We can also access arbitrary rectangular slices of an array, or subarrays. An array slice is denoted by writing lower-bound:upper-bound for one or more array dimensions. For example, this query retrieves the first item on Bill's schedule for the first two days of the week:

SELECT schedule[1:2][1:1] FROM sal_emp WHERE name = 'Bill';

        schedule
------------------------
 {{meeting},{training}}
(1 row)

If any dimension is written as a slice, i.e., contains a colon, then all dimensions are treated as slices. Any dimension that has only a single number (no colon) is treated as being from 1 to the number specified. For example, [2] is treated as [1:2], as in this example:

SELECT schedule[1:2][2] FROM sal_emp WHERE name = 'Bill';

                 schedule
-------------------------------------------
 {{meeting,lunch},{training,presentation}}
(1 row)

To avoid confusion with the non-slice case, it's best to use slice syntax for all dimensions, e.g., [1:2][1:1], not [2][1:1].
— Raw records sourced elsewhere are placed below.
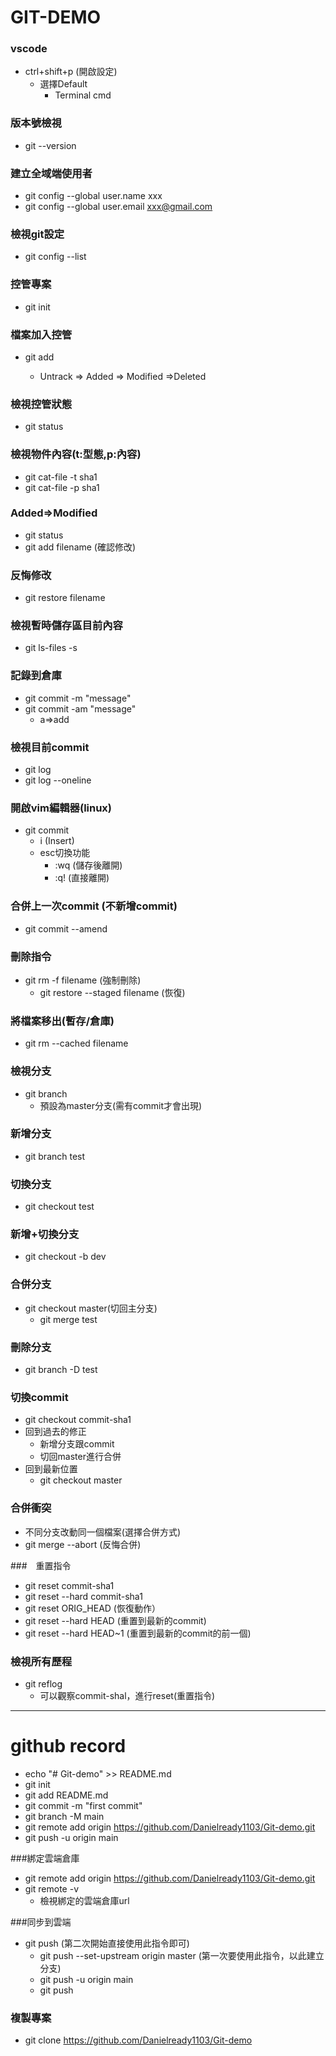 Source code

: # GIT-DEMO
### vscode
- ctrl+shift+p (開啟設定)
	-  選擇Default
		- Terminal cmd

### 版本號檢視
- git --version

### 建立全域端使用者
- git config --global user.name xxx
- git config --global user.email xxx@gmail.com

### 檢視git設定
- git config --list

### 控管專案
- git init

### 檔案加入控管
- git add <filename>
	- Untrack => Added => Modified =>Deleted   

### 檢視控管狀態
- git status

### 檢視物件內容(t:型態,p:內容)
- git cat-file -t sha1 
- git cat-file -p sha1

### Added=>Modified 
- git status
- git add filename (確認修改)

### 反悔修改
- git restore filename

### 檢視暫時儲存區目前內容
- git ls-files -s

### 記錄到倉庫
- git commit -m "message"
- git commit -am "message"
	- a=>add
	
### 檢視目前commit 
- git log 
- git log --oneline 

### 開啟vim編輯器(linux)
-   git commit 
	- i (Insert)
	- esc切換功能 
		- :wq (儲存後離開)
		- :q! (直接離開)

### 合併上一次commit (不新增commit)
- git commit --amend


### 刪除指令
- git rm -f filename (強制刪除)
	- git restore --staged filename (恢復)

### 將檔案移出(暫存/倉庫)
- git rm --cached filename

### 檢視分支
- git branch 
	- 預設為master分支(需有commit才會出現)

### 新增分支
- git branch test

### 切換分支
- git checkout test

### 新增+切換分支
- git checkout -b dev

### 合併分支
- git checkout master(切回主分支)
	- git merge test

### 刪除分支
- git branch -D test

### 切換commit
- git checkout commit-sha1
- 回到過去的修正
 	- 新增分支跟commit 
	- 切回master進行合併
- 回到最新位置
	- git checkout master

### 合併衝突
- 不同分支改動同一個檔案(選擇合併方式)
- git merge --abort (反悔合併)

###　重置指令
- git reset commit-sha1
- git reset --hard commit-sha1
- git reset ORIG_HEAD (恢復動作）
- git reset --hard HEAD (重置到最新的commit)
- git reset --hard HEAD~1 (重置到最新的commit的前一個) 

### 檢視所有歷程
- git reflog
	- 可以觀察commit-shal，進行reset(重置指令)
-----------------------------------------
# github record
- echo "# Git-demo" >> README.md
- git init
- git add README.md
- git commit -m "first commit"
- git branch -M main
- git remote add origin https://github.com/Danielready1103/Git-demo.git
- git push -u origin main

###綁定雲端倉庫
- git remote add origin https://github.com/Danielready1103/Git-demo.git
- git remote -v
	- 檢視綁定的雲端倉庫url

###同步到雲端
- git push (第二次開始直接使用此指令即可)
	- git push --set-upstream origin master (第一次要使用此指令，以此建立分支)
	- git push -u origin main
	- git push 

### 複製專案
- git clone https://github.com/Danielready1103/Git-demo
It is possible to omit the lower-bound and/or upper-bound of a slice specifier; the missing bound is replaced by the lower or upper limit of the array's subscripts. For example:

SELECT schedule[:2][2:] FROM sal_emp WHERE name = 'Bill';

        schedule
------------------------
 {{lunch},{presentation}}
(1 row)

SELECT schedule[:][1:1] FROM sal_emp WHERE name = 'Bill';

        schedule
------------------------
 {{meeting},{training}}
(1 row)

An array subscript expression will return null if either the array itself or any of the subscript expressions are null. Also, null is returned if a subscript is outside the array bounds (this case does not raise an error). For example, if schedule currently has the dimensions [1:3][1:2] then referencing schedule[3][3] yields NULL. Similarly, an array reference with the wrong number of subscripts yields a null rather than an error.

An array slice expression likewise yields null if the array itself or any of the subscript expressions are null. However, in other cases such as selecting an array slice that is completely outside the current array bounds, a slice expression yields an empty (zero-dimensional) array instead of null. (This does not match non-slice behavior and is done for historical reasons.) If the requested slice partially overlaps the array bounds, then it is silently reduced to just the overlapping region instead of returning null.

The current dimensions of any array value can be retrieved with the array_dims function:

SELECT array_dims(schedule) FROM sal_emp WHERE name = 'Carol';

 array_dims
------------
 [1:2][1:2]
(1 row)

array_dims produces a text result, which is convenient for people to read but perhaps inconvenient for programs. Dimensions can also be retrieved with array_upper and array_lower, which return the upper and lower bound of a specified array dimension, respectively:

SELECT array_upper(schedule, 1) FROM sal_emp WHERE name = 'Carol';

 array_upper
-------------
           2
(1 row)

array_length will return the length of a specified array dimension:

SELECT array_length(schedule, 1) FROM sal_emp WHERE name = 'Carol';

 array_length
--------------
            2
(1 row)

cardinality returns the total number of elements in an array across all dimensions. It is effectively the number of rows a call to unnest would yield:

SELECT cardinality(schedule) FROM sal_emp WHERE name = 'Carol';

 cardinality
-------------
           4
(1 row)

8.15.4. Modifying Arrays

An array value can be replaced completely:

UPDATE sal_emp SET pay_by_quarter = '{25000,25000,27000,27000}'
    WHERE name = 'Carol';

or using the ARRAY expression syntax:

UPDATE sal_emp SET pay_by_quarter = ARRAY[25000,25000,27000,27000]
    WHERE name = 'Carol';

An array can also be updated at a single element:

UPDATE sal_emp SET pay_by_quarter[4] = 15000
    WHERE name = 'Bill';

or updated in a slice:

UPDATE sal_emp SET pay_by_quarter[1:2] = '{27000,27000}'
    WHERE name = 'Carol';

The slice syntaxes with omitted lower-bound and/or upper-bound can be used too, but only when updating an array value that is not NULL or zero-dimensional (otherwise, there is no existing subscript limit to substitute).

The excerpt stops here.